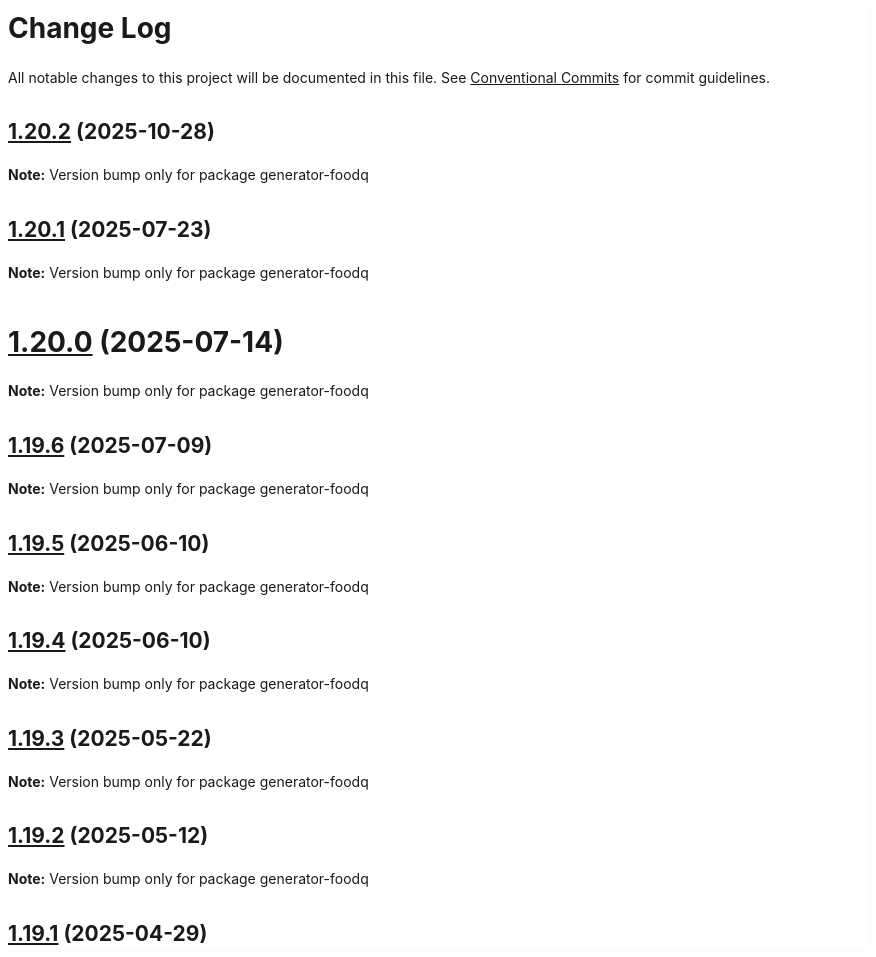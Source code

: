 # Change Log

All notable changes to this project will be documented in this file.
See [Conventional Commits](https://conventionalcommits.org) for commit guidelines.

## [1.20.2](https://github.com/SAP/yeoman-ui/compare/v1.20.1...v1.20.2) (2025-10-28)

**Note:** Version bump only for package generator-foodq

## [1.20.1](https://github.com/SAP/yeoman-ui/compare/v1.20.0...v1.20.1) (2025-07-23)

**Note:** Version bump only for package generator-foodq

# [1.20.0](https://github.com/SAP/yeoman-ui/compare/v1.19.6...v1.20.0) (2025-07-14)

**Note:** Version bump only for package generator-foodq

## [1.19.6](https://github.com/SAP/yeoman-ui/compare/v1.19.5...v1.19.6) (2025-07-09)

**Note:** Version bump only for package generator-foodq

## [1.19.5](https://github.com/SAP/yeoman-ui/compare/v1.19.4...v1.19.5) (2025-06-10)

**Note:** Version bump only for package generator-foodq

## [1.19.4](https://github.com/SAP/yeoman-ui/compare/v1.19.3...v1.19.4) (2025-06-10)

**Note:** Version bump only for package generator-foodq

## [1.19.3](https://github.com/SAP/yeoman-ui/compare/v1.19.2...v1.19.3) (2025-05-22)

**Note:** Version bump only for package generator-foodq

## [1.19.2](https://github.com/SAP/yeoman-ui/compare/v1.19.1...v1.19.2) (2025-05-12)

**Note:** Version bump only for package generator-foodq

## [1.19.1](https://github.com/SAP/yeoman-ui/compare/v1.19.0...v1.19.1) (2025-04-29)

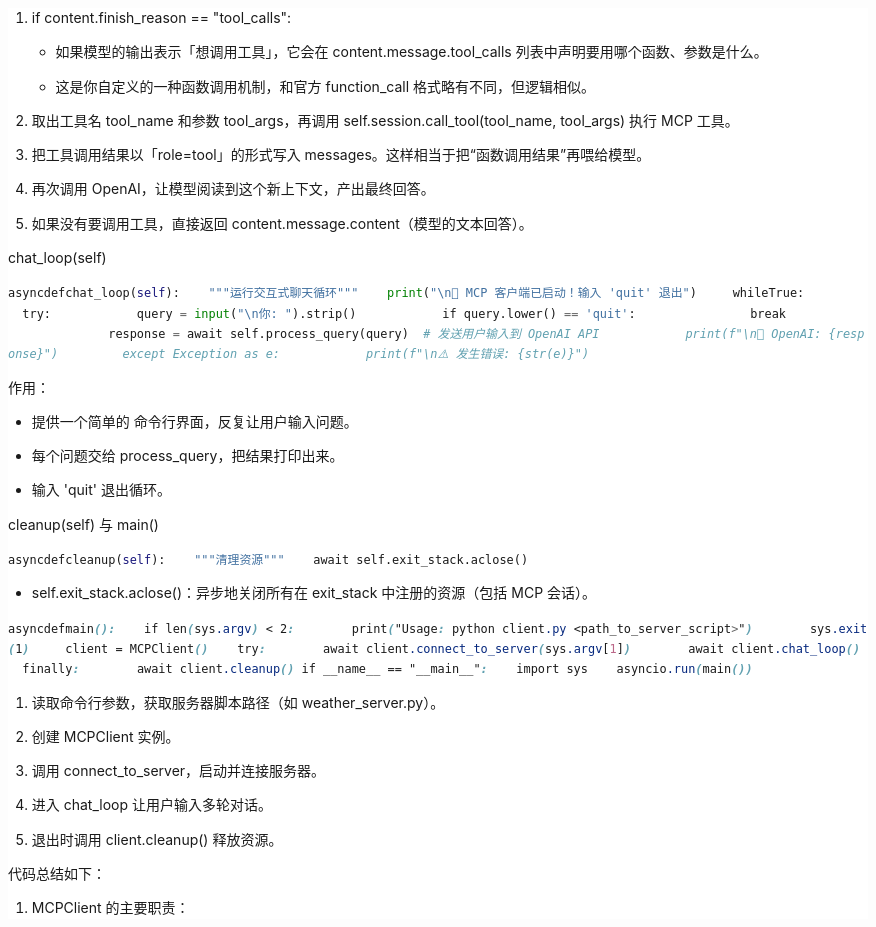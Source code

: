 1. if content.finish_reason == "tool_calls":
    
    - 如果模型的输出表示「想调用工具」，它会在 content.message.tool_calls 列表中声明要用哪个函数、参数是什么。
        
    - 这是你自定义的一种函数调用机制，和官方 function_call 格式略有不同，但逻辑相似。
        
2. 取出工具名 tool_name 和参数 tool_args，再调用 self.session.call_tool(tool_name, tool_args) 执行 MCP 工具。
    
3. 把工具调用结果以「role=tool」的形式写入 messages。这样相当于把“函数调用结果”再喂给模型。
    
4. 再次调用 OpenAI，让模型阅读到这个新上下文，产出最终回答。
    
5. 如果没有要调用工具，直接返回 content.message.content（模型的文本回答）。
    

chat_loop(self)

```python
asyncdefchat_loop(self):    """运行交互式聊天循环"""    print("\n🤖 MCP 客户端已启动！输入 'quit' 退出")     whileTrue:        try:            query = input("\n你: ").strip()            if query.lower() == 'quit':                break                        response = await self.process_query(query)  # 发送用户输入到 OpenAI API            print(f"\n🤖 OpenAI: {response}")         except Exception as e:            print(f"\n⚠️ 发生错误: {str(e)}")
```

作用：

- 提供一个简单的 命令行界面，反复让用户输入问题。
    
- 每个问题交给 process_query，把结果打印出来。
    
- 输入 'quit' 退出循环。
    

cleanup(self) 与 main()

```python
asyncdefcleanup(self):    """清理资源"""    await self.exit_stack.aclose()
```

- self.exit_stack.aclose()：异步地关闭所有在 exit_stack 中注册的资源（包括 MCP 会话）。
    

```scss
asyncdefmain():    if len(sys.argv) < 2:        print("Usage: python client.py <path_to_server_script>")        sys.exit(1)     client = MCPClient()    try:        await client.connect_to_server(sys.argv[1])        await client.chat_loop()    finally:        await client.cleanup() if __name__ == "__main__":    import sys    asyncio.run(main())
```

1. 读取命令行参数，获取服务器脚本路径（如 weather_server.py）。
    
2. 创建 MCPClient 实例。
    
3. 调用 connect_to_server，启动并连接服务器。
    
4. 进入 chat_loop 让用户输入多轮对话。
    
5. 退出时调用 client.cleanup() 释放资源。
    

代码总结如下：

1. MCPClient 的主要职责：
    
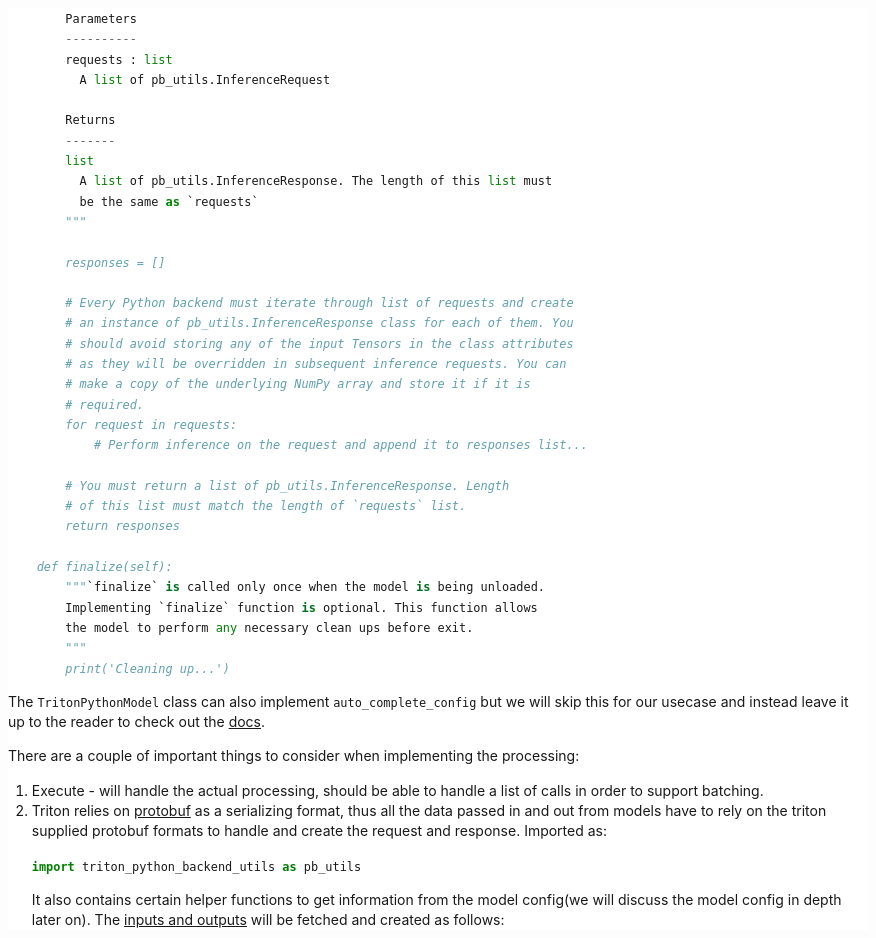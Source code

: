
 ```python
        Parameters
        ----------
        requests : list
          A list of pb_utils.InferenceRequest

        Returns
        -------
        list
          A list of pb_utils.InferenceResponse. The length of this list must
          be the same as `requests`
        """

        responses = []

        # Every Python backend must iterate through list of requests and create
        # an instance of pb_utils.InferenceResponse class for each of them. You
        # should avoid storing any of the input Tensors in the class attributes
        # as they will be overridden in subsequent inference requests. You can
        # make a copy of the underlying NumPy array and store it if it is
        # required.
        for request in requests:
            # Perform inference on the request and append it to responses list...

        # You must return a list of pb_utils.InferenceResponse. Length
        # of this list must match the length of `requests` list.
        return responses

    def finalize(self):
        """`finalize` is called only once when the model is being unloaded.
        Implementing `finalize` function is optional. This function allows
        the model to perform any necessary clean ups before exit.
        """
        print('Cleaning up...')
```

The `TritonPythonModel` class can also implement `auto_complete_config` but we will skip this for our usecase and instead leave it up to the reader to check out the [docs](https://github.com/triton-inference-server/python_backend/blob/3a60cfc7fb3525d1200ee179a1355fd813cccd28/README.md#auto_complete_config). 

There are a couple of important things to consider when implementing the processing: 
1) Execute - will handle the actual processing, should be able to handle a list of calls in order to support batching. 
2) Triton relies on [protobuf](https://developers.google.com/protocol-buffers) as a serializing format, thus all the data passed in and out from models have to rely on the triton supplied protobuf formats to handle and create the request and response. Imported as:
    ```python
    import triton_python_backend_utils as pb_utils
    ```
    It also contains certain helper functions to get information from the model config(we will discuss the model config in depth later on). The [inputs and outputs](https://github.com/triton-inference-server/server/blob/main/docs/model_configuration.md#inputs-and-outputs) will be fetched and created as follows:
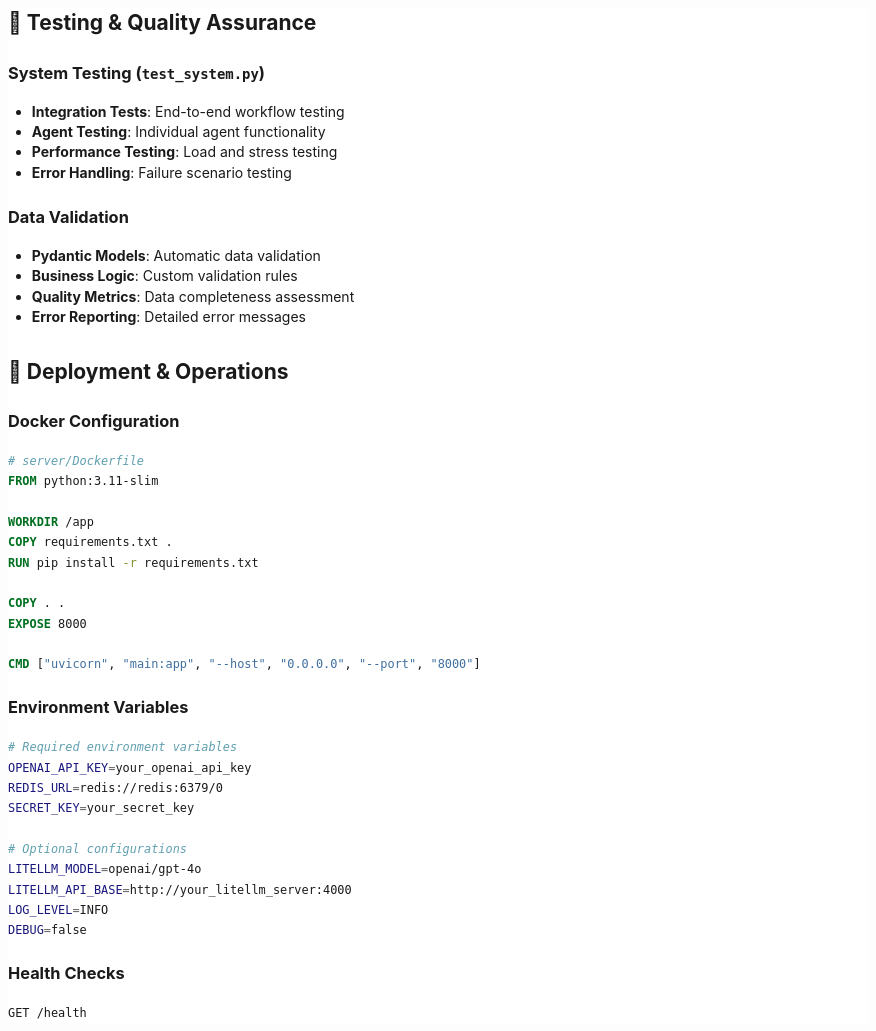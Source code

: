 ## 🧪 Testing & Quality Assurance

### System Testing (`test_system.py`)
- **Integration Tests**: End-to-end workflow testing
- **Agent Testing**: Individual agent functionality
- **Performance Testing**: Load and stress testing
- **Error Handling**: Failure scenario testing

### Data Validation
- **Pydantic Models**: Automatic data validation
- **Business Logic**: Custom validation rules
- **Quality Metrics**: Data completeness assessment
- **Error Reporting**: Detailed error messages

## 🚀 Deployment & Operations

### Docker Configuration
```dockerfile
# server/Dockerfile
FROM python:3.11-slim

WORKDIR /app
COPY requirements.txt .
RUN pip install -r requirements.txt

COPY . .
EXPOSE 8000

CMD ["uvicorn", "main:app", "--host", "0.0.0.0", "--port", "8000"]
```

### Environment Variables
```bash
# Required environment variables
OPENAI_API_KEY=your_openai_api_key
REDIS_URL=redis://redis:6379/0
SECRET_KEY=your_secret_key

# Optional configurations
LITELLM_MODEL=openai/gpt-4o
LITELLM_API_BASE=http://your_litellm_server:4000
LOG_LEVEL=INFO
DEBUG=false
```

### Health Checks
```http
GET /health
```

> _Problem_:
Your answer should be every line from the material above in which the word "requirements" appears.

> _Answer space_:
COPY requirements.txt .
RUN pip install -r requirements.txt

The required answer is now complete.